Task goal: What is needed here is every line of the records that includes "branch".

====== Data to process ======

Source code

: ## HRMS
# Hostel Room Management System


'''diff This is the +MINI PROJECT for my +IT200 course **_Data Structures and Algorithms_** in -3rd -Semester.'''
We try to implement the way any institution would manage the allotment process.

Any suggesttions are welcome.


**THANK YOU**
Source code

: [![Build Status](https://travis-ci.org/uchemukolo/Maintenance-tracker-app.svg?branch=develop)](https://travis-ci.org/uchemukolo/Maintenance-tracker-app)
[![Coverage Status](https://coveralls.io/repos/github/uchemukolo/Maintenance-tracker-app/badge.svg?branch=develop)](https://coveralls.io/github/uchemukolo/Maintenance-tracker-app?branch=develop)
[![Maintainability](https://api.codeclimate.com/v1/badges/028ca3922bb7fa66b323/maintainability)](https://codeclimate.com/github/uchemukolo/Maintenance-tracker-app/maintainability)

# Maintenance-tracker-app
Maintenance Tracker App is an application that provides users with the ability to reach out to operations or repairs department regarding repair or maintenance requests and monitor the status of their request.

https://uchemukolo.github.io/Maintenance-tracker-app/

======

Response to this task:
: [![Build Status](https://travis-ci.org/uchemukolo/Maintenance-tracker-app.svg?branch=develop)](https://travis-ci.org/uchemukolo/Maintenance-tracker-app)
[![Coverage Status](https://coveralls.io/repos/github/uchemukolo/Maintenance-tracker-app/badge.svg?branch=develop)](https://coveralls.io/github/uchemukolo/Maintenance-tracker-app?branch=develop)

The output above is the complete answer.